Zakończyła się XIII zmiana PKW w Afganistanie. I jak to przy takich okazjach bywa, w mediach pojawiają się podsumowania, analizy i statystyka. Ja chciałabym popatrzeć na tę zmianę z trochę innej perspektywy. Podsumować coś, czego nie da się ująć w suchych liczbach. Napisać nie o statystykach, ale o tym, co o żołnierzach XIII zmiany mówili sami Afgańczycy, czy koalicjanci – pisze Monika Krasińska, która ostatnie tygodnie spędziła w Afganistanie.
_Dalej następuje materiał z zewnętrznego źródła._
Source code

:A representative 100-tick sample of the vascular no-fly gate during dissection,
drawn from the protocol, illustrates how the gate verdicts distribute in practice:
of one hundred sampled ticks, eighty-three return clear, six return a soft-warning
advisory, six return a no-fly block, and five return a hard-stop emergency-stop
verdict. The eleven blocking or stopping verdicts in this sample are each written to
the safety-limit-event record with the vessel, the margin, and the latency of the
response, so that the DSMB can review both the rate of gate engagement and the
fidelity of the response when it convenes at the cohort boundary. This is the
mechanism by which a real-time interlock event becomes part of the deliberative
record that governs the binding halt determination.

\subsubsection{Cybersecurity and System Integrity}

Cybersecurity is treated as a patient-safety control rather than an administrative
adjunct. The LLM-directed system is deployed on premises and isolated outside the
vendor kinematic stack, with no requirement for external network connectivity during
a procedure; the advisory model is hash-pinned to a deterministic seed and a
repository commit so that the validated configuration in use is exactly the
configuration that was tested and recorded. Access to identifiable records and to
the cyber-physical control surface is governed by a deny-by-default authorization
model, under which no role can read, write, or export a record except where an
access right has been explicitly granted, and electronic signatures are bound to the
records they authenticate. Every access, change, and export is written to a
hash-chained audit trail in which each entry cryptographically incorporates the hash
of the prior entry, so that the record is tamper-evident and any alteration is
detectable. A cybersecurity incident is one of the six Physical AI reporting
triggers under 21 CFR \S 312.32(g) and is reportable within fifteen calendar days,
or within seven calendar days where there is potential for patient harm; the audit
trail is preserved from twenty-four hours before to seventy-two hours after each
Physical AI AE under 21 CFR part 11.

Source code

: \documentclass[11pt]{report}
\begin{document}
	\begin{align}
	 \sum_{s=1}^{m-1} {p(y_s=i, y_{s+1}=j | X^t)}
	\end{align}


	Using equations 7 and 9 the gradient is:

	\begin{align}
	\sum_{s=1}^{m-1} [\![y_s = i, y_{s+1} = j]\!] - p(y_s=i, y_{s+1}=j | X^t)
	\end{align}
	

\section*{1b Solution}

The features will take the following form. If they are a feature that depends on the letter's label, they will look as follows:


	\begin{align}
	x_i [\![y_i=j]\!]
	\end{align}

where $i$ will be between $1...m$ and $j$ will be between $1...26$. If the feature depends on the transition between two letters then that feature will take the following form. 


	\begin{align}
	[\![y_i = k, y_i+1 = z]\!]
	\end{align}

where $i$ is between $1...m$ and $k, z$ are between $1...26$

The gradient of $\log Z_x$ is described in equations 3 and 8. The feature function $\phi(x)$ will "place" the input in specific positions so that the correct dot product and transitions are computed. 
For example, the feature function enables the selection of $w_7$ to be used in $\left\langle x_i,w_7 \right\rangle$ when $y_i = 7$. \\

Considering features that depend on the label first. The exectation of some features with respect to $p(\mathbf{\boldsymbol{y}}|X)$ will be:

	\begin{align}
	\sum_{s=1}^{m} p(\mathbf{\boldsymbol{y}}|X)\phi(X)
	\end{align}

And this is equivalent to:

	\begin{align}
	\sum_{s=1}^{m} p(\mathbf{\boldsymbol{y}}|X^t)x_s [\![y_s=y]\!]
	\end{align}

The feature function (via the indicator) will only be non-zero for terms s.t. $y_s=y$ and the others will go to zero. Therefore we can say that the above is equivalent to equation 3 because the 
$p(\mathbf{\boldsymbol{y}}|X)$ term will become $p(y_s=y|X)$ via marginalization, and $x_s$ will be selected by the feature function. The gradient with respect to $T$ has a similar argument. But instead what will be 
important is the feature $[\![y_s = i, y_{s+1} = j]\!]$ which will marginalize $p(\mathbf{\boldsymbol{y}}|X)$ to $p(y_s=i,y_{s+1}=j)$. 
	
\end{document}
„To była wyjątkowa zmiana”, „Takiej zmiany jeszcze nie widziałem” – takie opinie słyszałam praktycznie od każdego, czy to Afgańczyka, czy Amerykanina. Oczywiście, na efekt pracy polskiego wojska złożył się wysiłek wszystkich zmian. Głównym zadaniem XIII zmiany było wspieranie Afgańczyków i doradzanie im. Bez dobrych relacji na każdym poziomie, czyli zaczynając od szeregowego żołnierza, a kończąc na dowódcy zmiany, byłoby to po prostu niemożliwe. Ciężkie zadanie spoczywało więc na chłopakach z tak zwanych MAT-ów (Military Advisory Team) i PAT-ów (Police Advisor Team) czy też PRT (Provincial Reconstruction Team). Niełatwo było też żołnierzom współpracującym w ramach OCCP (Operational Coordination Center Province). We wszystkich tych zespołach sukces był uzależniony od dobrej współpracy, a niejednokrotnie oparty był na prawdziwej przyjaźni, jaka połączyła polskich żołnierzy z Afgańczykami.
Kilka razy miałam okazję przyjrzeć się tym relacjom z bliska. To były naprawdę ciekawe spotkania. Nigdy nie było na nich sztywnej atmosfery, nikt nikogo nie traktował „z góry”. Choć nasze kultury są odmienne i na wiele kwestii patrzymy inaczej, to podczas tych spotkań nie czuć było tego, co nas dzieli. Wszyscy koncentrowali się na tym, co nas łączy.
Afgańczycy w większości są ludźmi otwartymi i bardzo pozytywnie nastawionymi do Polaków. Wystarczy więc okazać im, że my też jesteśmy otwarci na to, co dla nas jest „inne”. Tak właśnie postępowała XIII zmiana. Ta więź porozumienia często jest trudna do zrozumienia przez kogoś, kto na misji w Afganistanie nie był. Ale budowana przez te miesiące przyjaźń nie tylko ułatwiła realizację zadań żołnierzom z XIII zmiany, ale z pewnością ułatwi też pracę kolejnej, XIV zmianie. Niebawem w naszej bazie zamieszka kilkuset afgańskich żołnierzy, a nas czeka trudny moment wyjścia z Ghazni, dobrze jest więc wiedzieć, że Afgańskie Siły Bezpieczeństwa są nam bardzo przychylne. – Naszym obowiązkiem jest zadbanie o to, by polscy żołnierze byli tu bezpieczni, by ci, którzy przylecieli z tak daleka, aby nam pomóc cali i zdrowi wrócili do swych domów – powiedział mi jeden z pułkowników afgańskiej armii.